*** Opening of Material provided ***
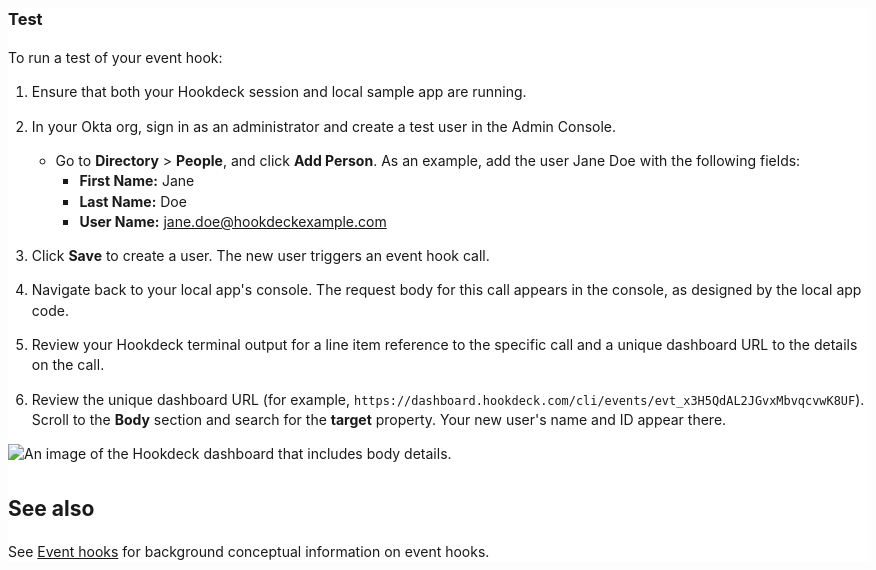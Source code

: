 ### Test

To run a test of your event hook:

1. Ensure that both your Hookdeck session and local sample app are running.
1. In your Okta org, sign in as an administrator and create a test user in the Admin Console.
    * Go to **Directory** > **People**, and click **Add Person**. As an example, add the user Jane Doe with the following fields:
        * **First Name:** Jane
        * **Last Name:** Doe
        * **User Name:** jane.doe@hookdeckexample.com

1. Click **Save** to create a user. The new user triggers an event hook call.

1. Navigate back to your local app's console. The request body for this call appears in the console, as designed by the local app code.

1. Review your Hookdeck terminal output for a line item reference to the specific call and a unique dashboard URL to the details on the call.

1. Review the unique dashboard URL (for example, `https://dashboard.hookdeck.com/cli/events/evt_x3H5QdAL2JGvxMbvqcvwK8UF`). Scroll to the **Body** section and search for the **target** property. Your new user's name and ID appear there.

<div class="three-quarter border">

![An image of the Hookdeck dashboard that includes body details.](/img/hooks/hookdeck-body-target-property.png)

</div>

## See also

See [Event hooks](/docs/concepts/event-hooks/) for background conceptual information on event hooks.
*** Close of Material provided ***
*** Opening of Material provided ***
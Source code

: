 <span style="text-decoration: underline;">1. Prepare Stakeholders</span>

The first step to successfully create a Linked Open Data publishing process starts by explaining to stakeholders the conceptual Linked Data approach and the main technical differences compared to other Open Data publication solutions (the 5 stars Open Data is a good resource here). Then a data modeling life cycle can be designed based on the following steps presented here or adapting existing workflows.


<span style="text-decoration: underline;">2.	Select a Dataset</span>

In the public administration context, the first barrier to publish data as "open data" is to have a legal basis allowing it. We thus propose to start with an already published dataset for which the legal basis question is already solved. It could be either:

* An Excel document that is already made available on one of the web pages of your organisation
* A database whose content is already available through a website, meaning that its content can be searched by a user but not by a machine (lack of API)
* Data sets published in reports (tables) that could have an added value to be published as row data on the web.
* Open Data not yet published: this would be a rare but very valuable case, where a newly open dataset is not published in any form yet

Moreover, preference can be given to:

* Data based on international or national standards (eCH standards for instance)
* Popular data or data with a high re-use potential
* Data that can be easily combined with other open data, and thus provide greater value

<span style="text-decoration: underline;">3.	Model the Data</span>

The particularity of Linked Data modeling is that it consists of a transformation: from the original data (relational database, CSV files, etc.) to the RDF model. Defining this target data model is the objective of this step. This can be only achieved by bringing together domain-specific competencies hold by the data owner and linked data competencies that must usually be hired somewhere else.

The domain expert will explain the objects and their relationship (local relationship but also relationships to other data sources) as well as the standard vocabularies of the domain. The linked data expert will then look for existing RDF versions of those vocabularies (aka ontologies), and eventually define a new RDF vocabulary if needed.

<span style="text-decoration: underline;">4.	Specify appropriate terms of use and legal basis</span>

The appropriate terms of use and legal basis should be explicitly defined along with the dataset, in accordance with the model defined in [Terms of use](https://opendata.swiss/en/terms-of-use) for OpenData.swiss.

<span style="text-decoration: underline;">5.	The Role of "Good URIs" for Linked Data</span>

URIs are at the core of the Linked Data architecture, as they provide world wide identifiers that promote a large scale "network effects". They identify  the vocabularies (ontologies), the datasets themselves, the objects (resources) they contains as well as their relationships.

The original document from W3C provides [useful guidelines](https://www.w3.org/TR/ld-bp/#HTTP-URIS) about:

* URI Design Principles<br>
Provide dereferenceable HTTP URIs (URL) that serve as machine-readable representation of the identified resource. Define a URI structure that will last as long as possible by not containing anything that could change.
*** Close of Material provided ***
▸ Exercise goal: The required output is the stretch of entries above from the line containing "1. Click **Save**" through the line containing "See [Event hooks](/docs/concepts/event-hooks/)", reproduced exactly.

▸ Answer to the problem:
1. Click **Save** to create a user. The new user triggers an event hook call.

1. Navigate back to your local app's console. The request body for this call appears in the console, as designed by the local app code.

1. Review your Hookdeck terminal output for a line item reference to the specific call and a unique dashboard URL to the details on the call.

1. Review the unique dashboard URL (for example, `https://dashboard.hookdeck.com/cli/events/evt_x3H5QdAL2JGvxMbvqcvwK8UF`). Scroll to the **Body** section and search for the **target** property. Your new user's name and ID appear there.

<div class="three-quarter border">

![An image of the Hookdeck dashboard that includes body details.](/img/hooks/hookdeck-body-target-property.png)

</div>

## See also

See [Event hooks](/docs/concepts/event-hooks/) for background conceptual information on event hooks.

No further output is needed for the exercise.